Where have all the Indians gone? IT WAS a fund raising meeting organised by Indians in Houston, Texas. The master of ceremonies was announcing that the Reddys and the Kammas have contributed. Will the Brahmins follow suit now? Thousands of kilometres from home -- and still the Indians needed caste support to motivate people to donate for a good cause. If one gets into conversation with an Indian in India, he is likely to start with what language or dialect he speaks and follow it up with the sub-caste, village and perhaps the district he is from.

Our leaders make sure that voters know their sub-caste, dialect, religion and the region they belong to. In other words, encourage everything that divides Indian society into infinitesimally small groups. In India, we have organisations that represent the interest of every conceivable subgroup at every possible level. Even the political parties, supposed to represent Indians from all strata of society, irrespective of religion, caste, language and region, are mostly influenced by narrow, sectarian forces. The recent examples of the Mandal and the Ayodhya crises and the despicable performance of all the political parties clearly demonstrated our bankruptcy as a nation.

Educated inaction
The Indian society as a whole is totally incapable of viewing anything from the national perspective. The citizens have to own responsibility for this, especially in a democracy. The educated, obviously, have the greater responsibility. But it is this segment that has betrayed India by its inaction both in the country and abroad.

We often attribute many of our problems to the lack of education. Let us see how our highly educated and affluent Indians in the US are performing. In every major American city, there are associations of Indians based on religion, region, language and even caste. The associations representing Indians across the board are invariably small and the least assertive. As a result, despite all the affluence and professional expertise, Indians in the US are unable to influence government policy to favour, or at least be neutral towards, India.

It was the same during the colonial period. The British managed to rule us longer than they would have otherwise and finally divided the country when they had to leave just because Indians failed to unite. Today, we are involved in a greater struggle for economic freedom for millions of the poor. But we should realise that it is not the West or the World Bank that keep us impoverished. Nor is it the OPEC that is preventing us from developing by not selling oil at low prices.

The enemy within
The enemy is within us. Our political system has succeeded in pitting one caste against the other and one religious community against the other. The system, instead of coming up with better strategies to improve the lot of the downtrodden, has seen reservation as the panacea for all ills. Result: deteriorating social relationships and increased social tension. There is not much hope for a society that awards its members on the basis of caste.

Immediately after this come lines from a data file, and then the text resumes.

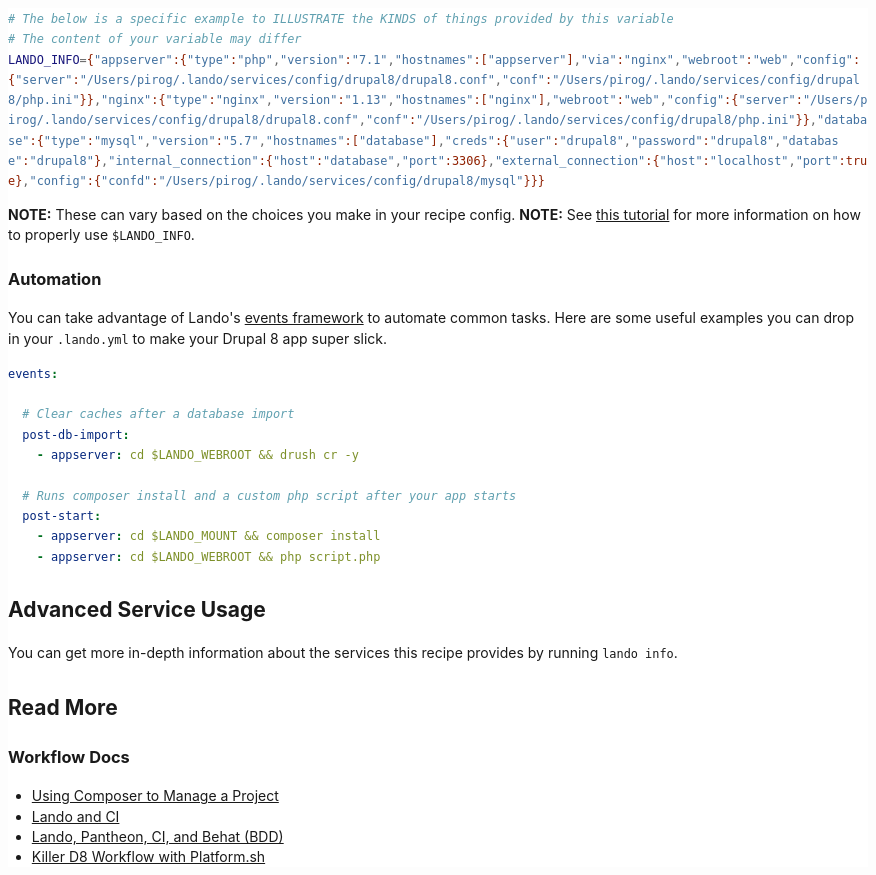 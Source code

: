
 ```bash
# The below is a specific example to ILLUSTRATE the KINDS of things provided by this variable
# The content of your variable may differ
LANDO_INFO={"appserver":{"type":"php","version":"7.1","hostnames":["appserver"],"via":"nginx","webroot":"web","config":{"server":"/Users/pirog/.lando/services/config/drupal8/drupal8.conf","conf":"/Users/pirog/.lando/services/config/drupal8/php.ini"}},"nginx":{"type":"nginx","version":"1.13","hostnames":["nginx"],"webroot":"web","config":{"server":"/Users/pirog/.lando/services/config/drupal8/drupal8.conf","conf":"/Users/pirog/.lando/services/config/drupal8/php.ini"}},"database":{"type":"mysql","version":"5.7","hostnames":["database"],"creds":{"user":"drupal8","password":"drupal8","database":"drupal8"},"internal_connection":{"host":"database","port":3306},"external_connection":{"host":"localhost","port":true},"config":{"confd":"/Users/pirog/.lando/services/config/drupal8/mysql"}}}
```

**NOTE:** These can vary based on the choices you make in your recipe config.
**NOTE:** See [this tutorial](./../tutorials/lando-info.md) for more information on how to properly use `$LANDO_INFO`.

### Automation

You can take advantage of Lando's [events framework](./../config/events.md) to automate common tasks. Here are some useful examples you can drop in your `.lando.yml` to make your Drupal 8 app super slick.

```yml
events:

  # Clear caches after a database import
  post-db-import:
    - appserver: cd $LANDO_WEBROOT && drush cr -y

  # Runs composer install and a custom php script after your app starts
  post-start:
    - appserver: cd $LANDO_MOUNT && composer install
    - appserver: cd $LANDO_WEBROOT && php script.php

```

Advanced Service Usage
----------------------

You can get more in-depth information about the services this recipe provides by running `lando info`.

Read More
---------

### Workflow Docs

*   [Using Composer to Manage a Project](http://docs.devwithlando.io/tutorials/composer-tutorial.html)
*   [Lando and CI](http://docs.devwithlando.io/tutorials/lando-and-ci.html)
*   [Lando, Pantheon, CI, and Behat (BDD)](http://docs.devwithlando.io/tutorials/lando-pantheon-workflow.html)
*   [Killer D8 Workflow with Platform.sh](https://thinktandem.io/blog/2017/10/23/killer-d8-workflow-using-lando-and-platform-sh/)
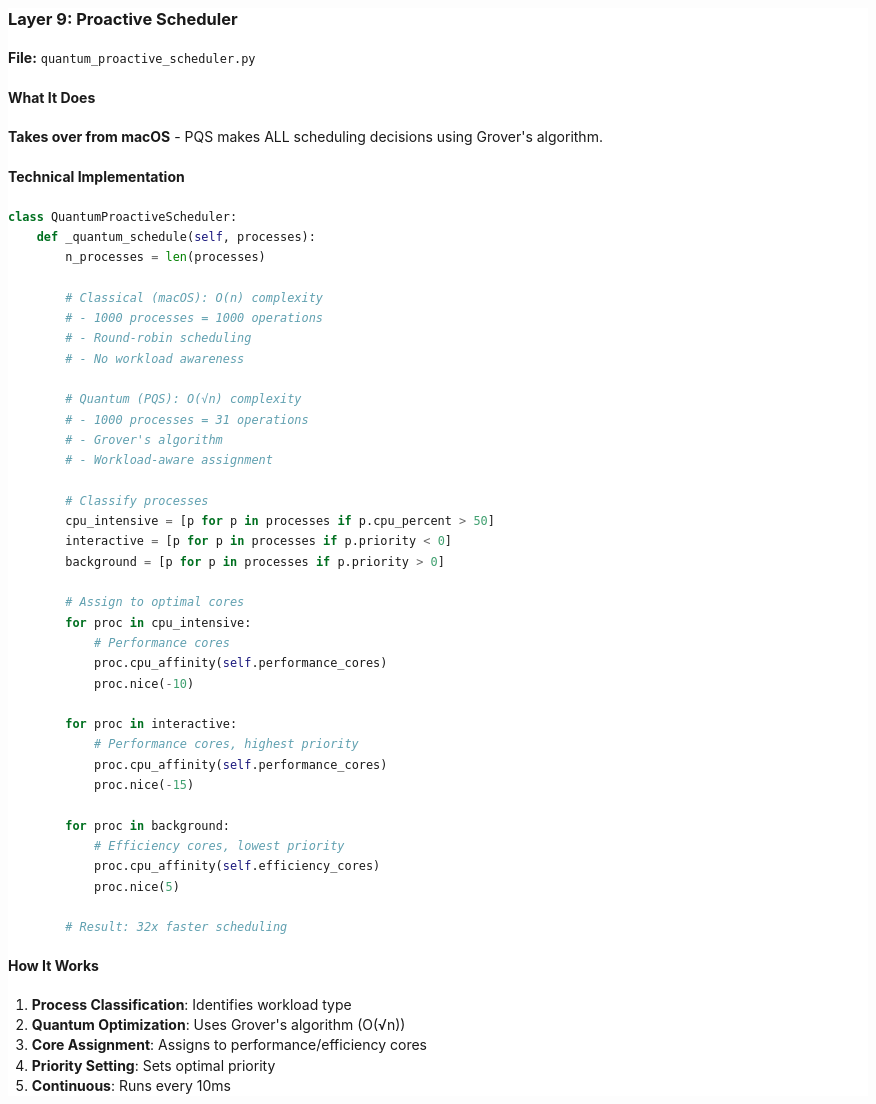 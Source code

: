 
### Layer 9: Proactive Scheduler

**File:** `quantum_proactive_scheduler.py`

#### What It Does
**Takes over from macOS** - PQS makes ALL scheduling decisions using Grover's algorithm.

#### Technical Implementation
```python
class QuantumProactiveScheduler:
    def _quantum_schedule(self, processes):
        n_processes = len(processes)
        
        # Classical (macOS): O(n) complexity
        # - 1000 processes = 1000 operations
        # - Round-robin scheduling
        # - No workload awareness
        
        # Quantum (PQS): O(√n) complexity
        # - 1000 processes = 31 operations
        # - Grover's algorithm
        # - Workload-aware assignment
        
        # Classify processes
        cpu_intensive = [p for p in processes if p.cpu_percent > 50]
        interactive = [p for p in processes if p.priority < 0]
        background = [p for p in processes if p.priority > 0]
        
        # Assign to optimal cores
        for proc in cpu_intensive:
            # Performance cores
            proc.cpu_affinity(self.performance_cores)
            proc.nice(-10)
        
        for proc in interactive:
            # Performance cores, highest priority
            proc.cpu_affinity(self.performance_cores)
            proc.nice(-15)
        
        for proc in background:
            # Efficiency cores, lowest priority
            proc.cpu_affinity(self.efficiency_cores)
            proc.nice(5)
        
        # Result: 32x faster scheduling
```

#### How It Works
1. **Process Classification**: Identifies workload type
2. **Quantum Optimization**: Uses Grover's algorithm (O(√n))
3. **Core Assignment**: Assigns to performance/efficiency cores
4. **Priority Setting**: Sets optimal priority
5. **Continuous**: Runs every 10ms
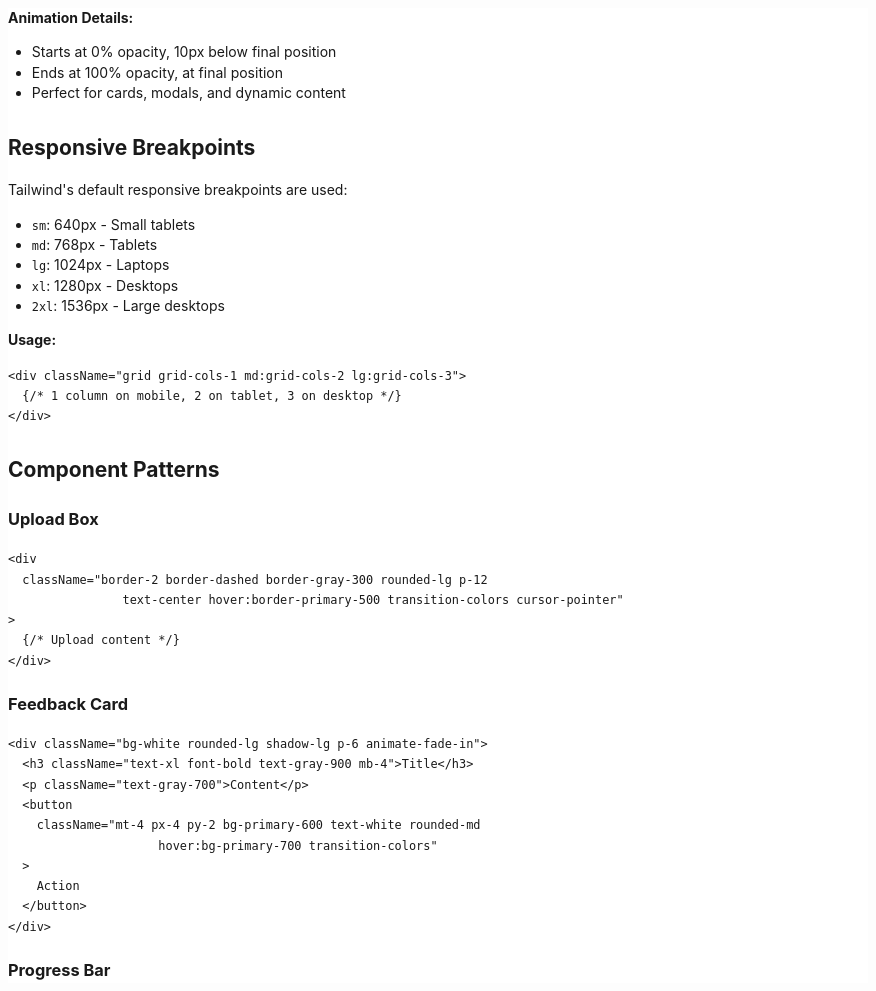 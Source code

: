 **Animation Details:**

- Starts at 0% opacity, 10px below final position
- Ends at 100% opacity, at final position
- Perfect for cards, modals, and dynamic content

## Responsive Breakpoints

Tailwind's default responsive breakpoints are used:

- `sm`: 640px - Small tablets
- `md`: 768px - Tablets
- `lg`: 1024px - Laptops
- `xl`: 1280px - Desktops
- `2xl`: 1536px - Large desktops

**Usage:**

```tsx
<div className="grid grid-cols-1 md:grid-cols-2 lg:grid-cols-3">
  {/* 1 column on mobile, 2 on tablet, 3 on desktop */}
</div>
```

## Component Patterns

### Upload Box

```tsx
<div
  className="border-2 border-dashed border-gray-300 rounded-lg p-12 
                text-center hover:border-primary-500 transition-colors cursor-pointer"
>
  {/* Upload content */}
</div>
```

### Feedback Card

```tsx
<div className="bg-white rounded-lg shadow-lg p-6 animate-fade-in">
  <h3 className="text-xl font-bold text-gray-900 mb-4">Title</h3>
  <p className="text-gray-700">Content</p>
  <button
    className="mt-4 px-4 py-2 bg-primary-600 text-white rounded-md 
                     hover:bg-primary-700 transition-colors"
  >
    Action
  </button>
</div>
```

### Progress Bar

Our sociopolitical system, based on reservations, has turned out to be a big failure. But we have failed to learn a lesson from this. Instead of revamping the system, we are expanding the scope of reservation to divide society into ever greater numbers of small groups.

A popular maxim has it that we do not need to cover a basket of Indian crabs -- they will manage to keep each below the brim. This pretty much describes Indian society today. Every group thinks from a very narrow and sectarian point of view and stops bothering about the national interest. It is not because of rampant corruption or the failure of central planning or the ideology of socialism or exploding population that India is unable to develop.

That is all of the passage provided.